(ÖZEL HABER) - Uşak’ın Eşme ilçesi Düzköy mevkiinde yer alan Mesotimolos Antik Kenti, tarihin sessizce sakladığı bir buluşma noktasını günümüze taşıyor. Uşak Tanıtım ve Kültür Gönüllüleri Derneği üyesi, gezgin ve fotoğrafçı Araştırmacı Belgeselci Alp Arslan Dur’un yaptığı kapsamlı çalışma, bölgenin yalnızca bir yerleşim değil, iki büyük medeniyetin birbirini dönüştürdüğü arkeolojik bir koridor olduğunu gözler önüne seriyor.
Antik kaynaklarda Lidya hakimiyet alanı içinde gösterilen bölgede karşılaşılan çok odalı kaya mezarları ve sade oyma mekanlar, Lidya’nın yerleşim ve gömme geleneğiyle birebir örtüşüyor. Buna karşın yüzeyde beliren üçgen alınlıklı (frontonlu) cepheler, Friglerin ahşap megaron formunu kayaya yansıtan estetik anlayışının güçlü bir göstergesi. Alp Arslan Dur’un belgeleri, bu iki kültürel yaklaşımın aynı kaya cephesinde buluştuğunu net biçimde ortaya koyuyor.

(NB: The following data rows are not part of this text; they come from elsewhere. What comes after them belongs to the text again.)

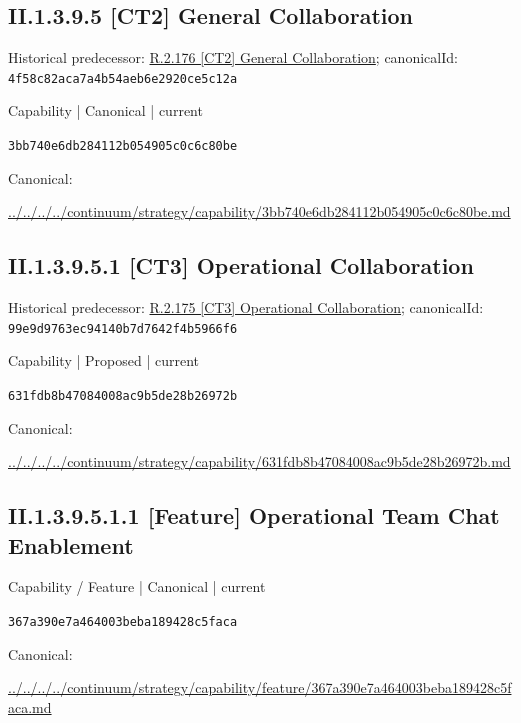 \documentclass[10pt,a4paper]{article}
\begin{document}
\subsection*{II.1.3.9.5 [CT2] General Collaboration}
Historical predecessor: \hyperref[element-4f58c82aca7a4b54aeb6e2920ce5c12a]{R.2.176 [CT2] General Collaboration}; canonicalId: \texttt{4f58c82aca7a4b54aeb6e2920ce5c12a}\par
\label{element-3bb740e6db284112b054905c0c6c80be}
{\small Capability | Canonical | current}\par
\texttt{3bb740e6db284112b054905c0c6c80be}\par
Canonical: \par
{\footnotesize\url{../../../../continuum/strategy/capability/3bb740e6db284112b054905c0c6c80be.md}}\par
\subsection*{II.1.3.9.5.1 [CT3] Operational Collaboration}
Historical predecessor: \hyperref[element-99e9d9763ec94140b7d7642f4b5966f6]{R.2.175 [CT3] Operational Collaboration}; canonicalId: \texttt{99e9d9763ec94140b7d7642f4b5966f6}\par
\label{element-631fdb8b47084008ac9b5de28b26972b}
{\small Capability | Proposed | current}\par
\texttt{631fdb8b47084008ac9b5de28b26972b}\par
Canonical: \par
{\footnotesize\url{../../../../continuum/strategy/capability/631fdb8b47084008ac9b5de28b26972b.md}}\par
\subsection*{II.1.3.9.5.1.1 [Feature] Operational Team Chat Enablement}
\label{element-367a390e7a464003beba189428c5faca}
{\small Capability / Feature | Canonical | current}\par
\texttt{367a390e7a464003beba189428c5faca}\par
Canonical: \par
{\footnotesize\url{../../../../continuum/strategy/capability/feature/367a390e7a464003beba189428c5faca.md}}\par
\end{document}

Mesotimolos’u benzersiz kılan unsurlardan biri de yalnızca Frig ve Lidya varlığıyla sınırlı olmaması. Kaya yapıların bir bölümü Roma döneminde tekrar düzenlenirken, Bizans döneminde sığınak, barınak ya da hücre tipi kullanım izlerinin eklenmiş olması, bölgenin hiç boş kalmadığını ve her dönemin kendince yeniden şekillendirdiğini kanıtlıyor. Her katman, o dönemin ihtiyaçlarını ve kültürel izlerini taşımayı sürdürüyor.

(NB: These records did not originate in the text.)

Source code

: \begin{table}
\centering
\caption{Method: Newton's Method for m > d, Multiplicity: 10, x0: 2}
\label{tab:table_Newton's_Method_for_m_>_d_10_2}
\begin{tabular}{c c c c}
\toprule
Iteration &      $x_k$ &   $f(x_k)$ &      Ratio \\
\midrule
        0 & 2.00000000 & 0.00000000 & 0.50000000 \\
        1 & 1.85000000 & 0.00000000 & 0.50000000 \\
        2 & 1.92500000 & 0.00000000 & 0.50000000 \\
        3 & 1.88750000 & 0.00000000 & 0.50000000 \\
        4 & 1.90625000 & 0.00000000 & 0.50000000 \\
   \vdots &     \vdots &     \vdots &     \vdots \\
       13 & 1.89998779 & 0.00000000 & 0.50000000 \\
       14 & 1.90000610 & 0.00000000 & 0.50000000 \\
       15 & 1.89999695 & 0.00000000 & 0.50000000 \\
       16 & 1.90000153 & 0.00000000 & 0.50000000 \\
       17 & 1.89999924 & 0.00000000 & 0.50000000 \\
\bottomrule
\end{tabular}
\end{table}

Mesotimolos'u “Frig mi, Lidya mı?” sorusuna indirgemek, buradaki kültürel zenginliği eksiltir. Alp Arslan Dur’un değerlendirmesine göre burası; iki medeniyetin çatışmadığı, aksine birbirini besleyerek aynı coğrafyada var olduğu nadir örneklerden biri. Bu nedenle bölge, Anadolu’nun kültürel sürekliliğini göstermesi açısından arkeologlar için adeta bir açık hava laboratuvarı niteliğinde.
Kaya yapıları yalnızca mezar mimarisi değil; üç bin yıl boyunca değişmeyen bir yamaçta insan yaşamının, inançlarının, korkularının, estetik anlayışının ve kültürel dönüşümün izlerini taşıyor. Mesotimolos, Uşak’ın saklı tarihi için hem bir başlangıç noktası hem de yeni araştırmalara ilham veren bir keşif alanı olarak öne çıkıyor.